I've had issues with my banties as well but couldn't tell you how to get them to hatch.


----------



## Southern by choice (Feb 17, 2013)

Did you ever crack an egg before setting to assure fertility? Sometimes winter can effect them..more often it is the heat of summer that reduces fertility in the male.

I have also found the first few eggs when breeding a pair are not fertile....after 3rd or 4th egg in the cycle...they are fertile.

I have Modern Game Bantams and they are the most prolific breeders... they are the ones coming out of the woods, wall ,sky, etc 
Right now though they are not doing much..just time of year. In a few more weeks they will ramp back up. 
Hatchery birds are all temp controlled, but ours are not ..they live with the natural climate and generally will break at this time of year. Cold temp birds are not phased but OEG, and MGB are not winter birds.

Give it another 24hours before removing from the bator.
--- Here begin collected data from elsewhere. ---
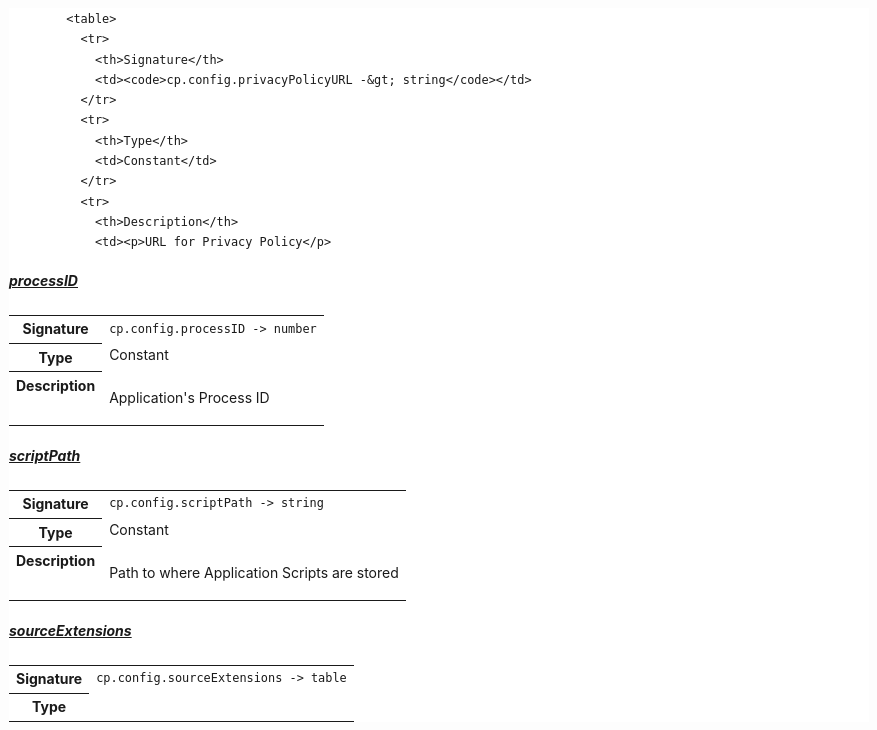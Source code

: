             <table>
              <tr>
                <th>Signature</th>
                <td><code>cp.config.privacyPolicyURL -&gt; string</code></td>
              </tr>
              <tr>
                <th>Type</th>
                <td>Constant</td>
              </tr>
              <tr>
                <th>Description</th>
                <td><p>URL for Privacy Policy</p>
</td>
              </tr>
            </table>
          </section>
          <section id="processID">
            <a name="//apple_ref/cpp/Constant/processID" class="dashAnchor"></a>
            <h5><a href="#processID">processID</a></h5>
            <table>
              <tr>
                <th>Signature</th>
                <td><code>cp.config.processID -&gt; number</code></td>
              </tr>
              <tr>
                <th>Type</th>
                <td>Constant</td>
              </tr>
              <tr>
                <th>Description</th>
                <td><p>Application's Process ID</p>
</td>
              </tr>
            </table>
          </section>
          <section id="scriptPath">
            <a name="//apple_ref/cpp/Constant/scriptPath" class="dashAnchor"></a>
            <h5><a href="#scriptPath">scriptPath</a></h5>
            <table>
              <tr>
                <th>Signature</th>
                <td><code>cp.config.scriptPath -&gt; string</code></td>
              </tr>
              <tr>
                <th>Type</th>
                <td>Constant</td>
              </tr>
              <tr>
                <th>Description</th>
                <td><p>Path to where Application Scripts are stored</p>
</td>
              </tr>
            </table>
          </section>
          <section id="sourceExtensions">
            <a name="//apple_ref/cpp/Constant/sourceExtensions" class="dashAnchor"></a>
            <h5><a href="#sourceExtensions">sourceExtensions</a></h5>
            <table>
              <tr>
                <th>Signature</th>
                <td><code>cp.config.sourceExtensions -&gt; table</code></td>
              </tr>
              <tr>
                <th>Type</th>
Candling them is difficult but you will see if there is anything in there.


----------



## Pearce Pastures (Feb 17, 2013)

The eggs we opened before setting these were fertilized so I am pretty sure they are.   I will leave them be for a few more days though and then see what is going on.   Might do another batch in a few weeks of just OEG eggs.


----------



## Southern by choice (Feb 17, 2013)

That is strange...  for the record...the bantam eggs and the standard  eggs require the same care. 
Sorry they are not hatching for you...that really stinks! 

How are you storing the gathered eggs before you set them?  That is the one thing I've noticed that really makes a difference. After trying a few things I went the old route....
I leave mine outside in the coop area...natural temp changes and more like a hen would do. 
I know some people put them in the fridge others in cartons and keep turning them etc. trying to keep temps at a particular temp. 
I don't mess with that, I try to leave them alone and mimic nature as close as possible. 
It works. 

I had a bird (same bird..not others mixing in) lay 19 eggs...when she got killed by the dogs I put them in the bator (the eggs-not the dogs  )17 hatched 
I really wonder how many more this bird would have laid before sitting. 
I never thought 17 out of 19 would hatch....Her nest was in a back corner behind our huge warehouse hidden in a bunch of junk. 
They ended up meat for the dogs!


----------



## Pearce Pastures (Feb 17, 2013)

Wow, that is a big clutch.   

When I collect them, I put them pointy end down in an egg carton and leave it in the laundry room with a thermometer.  It stays about the same temp in there all the time and is cooler than the rest of the house.  I am wondering if maybe the eggs got to cold outside before I collected them.   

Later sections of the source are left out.